First, we are going to define some convenience functions.
def predict(model, seq):
"""Given a sequence, predict its drug resistance value."""
x = featurize_sequence_(seq).reshape(1, -1)
return model.predict(x)
def predict_uncertainty(model, seq, q=[25, 75]):
x = featurize_sequence_(seq).reshape(1, -1)
predrange = []
for estimator in model.estimators_:
predrange.append(estimator.predict(x))
minimum, maximum = np.percentile(predrange, q=q)
return minimum, maximum
def make_preds_df(preds):
"""Convenience function to make preds dataframe."""
return (
pd.DataFrame(preds)
.melt()
.rename_column("variable", "drug")
.rename_column("value", "resistance")
)
def make_preds_plot(preds_df):
"""Prediction plot for drug resistance."""
preds_plot = (
preds_df
.hvplot.scatter(x="drug", y="resistance", color='red')

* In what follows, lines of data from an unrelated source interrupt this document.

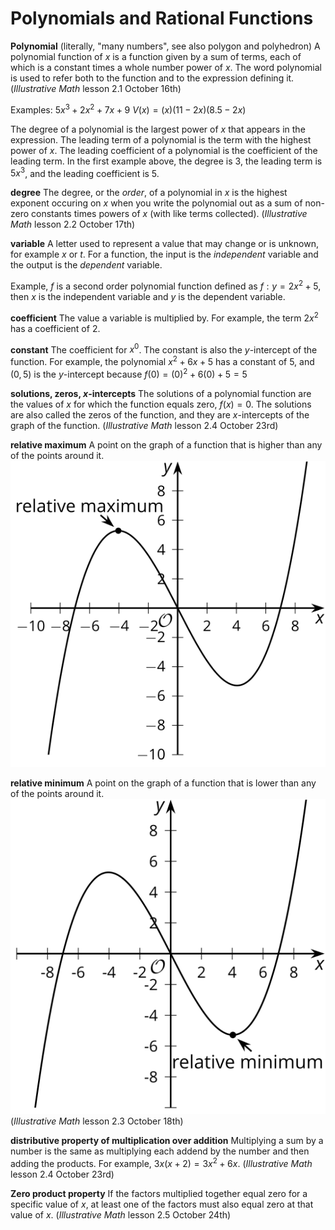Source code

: # Polynomials and Rational Functions

**Polynomial** (literally, "many numbers", see also polygon and polyhedron)
A polynomial function of  $x$ is a function given by a sum of terms, each of which is a constant times a whole number power of $x$. The word polynomial is used to refer both to the function and to the expression defining it.
(*Illustrative Math* lesson 2.1 October 16th)

Examples:
$5x^3+2x^2+7x+9$
$V(x) = (x)(11-2x)(8.5 - 2x)$

The degree of a polynomial is the largest power of $x$ that appears in the expression. The leading term of a polynomial is the term with the highest power of $x$. The leading coefficient of a polynomial is the coefficient of the leading term. In the first example above, the degree is 3, the leading term is $5x^3$, and the leading coefficient is 5.

**degree**
The degree, or the *order*, of a polynomial in $x$ is the highest exponent occuring on $x$ when you write the polynomial out as a sum of non-zero constants times powers of $x$ (with like terms collected).
(*Illustrative Math* lesson 2.2 October 17th)

**variable**
A letter used to represent a value that may change or is unknown, for example $x$ or $t$. For a function, the input is the *independent* variable and the output is the *dependent* variable. 

Example, $f$ is a second order polynomial function defined as $f: y = 2x^2+5$, then $x$ is the independent variable and $y$ is the dependent variable.

**coefficient**
The value a variable is multiplied by. For example, the term $2x^2$ has a coefficient of $2$.

**constant**
The coefficient for $x^0$. The constant is also the $y$-intercept of the function. For example, the polynomial $x^2 + 6x +5$ has a constant of $5$, and $(0,5)$ is the $y$-intercept because $f(0) = (0)^2 + 6(0) +5 = 5$

**solutions, zeros, *x*-intercepts**
The solutions of a polynomial function are the values of $x$ for which the function equals zero, $f(x)=0$. The solutions are also called the zeros of the function, and they are $x$-intercepts of the graph of the function.
(*Illustrative Math* lesson 2.4 October 23rd)

**relative maximum**
A point on the graph of a function that is higher than any of the points around it.
![relative maximum](../graphics/relative-maximum.svg)

**relative minimum**
A point on the graph of a function that is lower than any of the points around it.
![relative minimum](../graphics/relative-minimum.svg)
(*Illustrative Math* lesson 2.3 October 18th)

**distributive property of multiplication over addition**
Multiplying a sum by a number is the same as multiplying each addend by the number and then adding the products. For example, $3x(x + 2) = 3x^2 + 6x$.
(*Illustrative Math* lesson 2.4 October 23rd)

**Zero product property**
If the factors multiplied together equal zero for a specific value of $x$, at least one of the factors must also equal zero at that value of $x$.
(*Illustrative Math* lesson 2.5 October 24th)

.opts(ylabel="drug resistance (higher is more resistant)")
)
return preds_plot
Now, we are going to plot the distribution of drug resistances for context.
data = (
pd.read_csv("data/hiv-protease-data-expanded.csv", index_col=0)
.query("weight == 1.0")
.transform_column("sequence", lambda x: len(x), "seq_length")
.query("seq_length == 99")
.transform_column("sequence", featurize_sequence_, "features")
.transform_columns(drugs, np.log10)
)
distplot = (
data
.select_columns(drugs)
.hvplot.box().opts(xlabel="drug", ylabel="resistance", width=500, height=300)
)
distplot
Now, let's build the interface. We need a function that will loop over all of the models that we've saved and cached after training, and use those models to predict drug resistance.
fileinput = pn.widgets.FileInput()
distpane = pn.pane.Pane(distplot)
def predict_all_drug_resistances(event):
file = StringIO(event.new.decode("utf-8"))
seq = SeqIO.read(file, format='fasta')
preds = dict()
for drug in drugs:
with gzip.open(f"data/models/{drug}.pkl.gz", "rb") as f:
model = pkl.load(f)
preds[drug] = predict(model, seq)
preds_df = make_preds_df(preds)
preds_plot = make_preds_plot(preds_df)
distpane.object = (distplot * preds_plot).opts(show_legend=False)
# Make "predict_all_drug_resisistances" "watch" the "value" of "fileinput"
fileinput.param.watch(predict_all_drug_resistances, "value")
pn.Column(fileinput, distpane)
Finally, we are going to build the "resistance prediction" tab.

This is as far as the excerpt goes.